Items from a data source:

┄┄┄┄┄┄┄┄┄┄

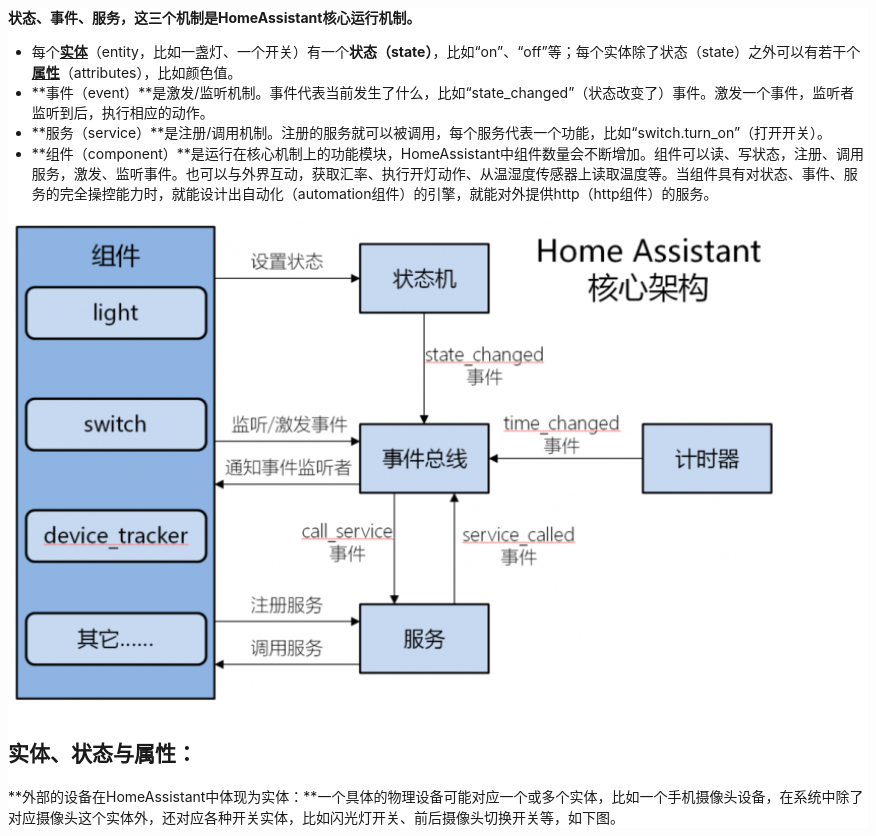 **状态、事件、服务，这三个机制是HomeAssistant核心运行机制。**

- 每个[**实体**](https://www.hachina.io/docs/468.html)（entity，比如一盏灯、一个开关）有一个**状态（state）**，比如“on”、“off”等；每个实体除了状态（state）之外可以有若干个[**属性**](https://www.hachina.io/docs/469.html)（attributes），比如颜色值。
- **事件（event）**是激发/监听机制。事件代表当前发生了什么，比如“state_changed”（状态改变了）事件。激发一个事件，监听者监听到后，执行相应的动作。
- **服务（service）**是注册/调用机制。注册的服务就可以被调用，每个服务代表一个功能，比如“switch.turn_on”（打开开关）。
- **组件（component）**是运行在核心机制上的功能模块，HomeAssistant中组件数量会不断增加。组件可以读、写状态，注册、调用服务，激发、监听事件。也可以与外界互动，获取汇率、执行开灯动作、从温湿度传感器上读取温度等。当组件具有对状态、事件、服务的完全操控能力时，就能设计出自动化（automation组件）的引擎，就能对外提供http（http组件）的服务。

![](pic\核心架构.png)



## 实体、状态与属性：

**外部的设备在HomeAssistant中体现为实体：**一个具体的物理设备可能对应一个或多个实体，比如一个手机摄像头设备，在系统中除了对应摄像头这个实体外，还对应各种开关实体，比如闪光灯开关、前后摄像头切换开关等，如下图。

┄┄┄┄┄┄┄┄┄┄

TASK REQUIREMENTS:
In the answer, the entries should be restated verbatim, with all pictures omitted.

TASK RESPONSE:
 **状态、事件、服务，这三个机制是HomeAssistant核心运行机制。**

- 每个[**实体**](https://www.hachina.io/docs/468.html)（entity，比如一盏灯、一个开关）有一个**状态（state）**，比如“on”、“off”等；每个实体除了状态（state）之外可以有若干个[**属性**](https://www.hachina.io/docs/469.html)（attributes），比如颜色值。
- **事件（event）**是激发/监听机制。事件代表当前发生了什么，比如“state_changed”（状态改变了）事件。激发一个事件，监听者监听到后，执行相应的动作。
- **服务（service）**是注册/调用机制。注册的服务就可以被调用，每个服务代表一个功能，比如“switch.turn_on”（打开开关）。
- **组件（component）**是运行在核心机制上的功能模块，HomeAssistant中组件数量会不断增加。组件可以读、写状态，注册、调用服务，激发、监听事件。也可以与外界互动，获取汇率、执行开灯动作、从温湿度传感器上读取温度等。当组件具有对状态、事件、服务的完全操控能力时，就能设计出自动化（automation组件）的引擎，就能对外提供http（http组件）的服务。

![](pic\核心架构.png)



## 实体、状态与属性：

**外部的设备在HomeAssistant中体现为实体：**一个具体的物理设备可能对应一个或多个实体，比如一个手机摄像头设备，在系统中除了对应摄像头这个实体外，还对应各种开关实体，比如闪光灯开关、前后摄像头切换开关等，如下图。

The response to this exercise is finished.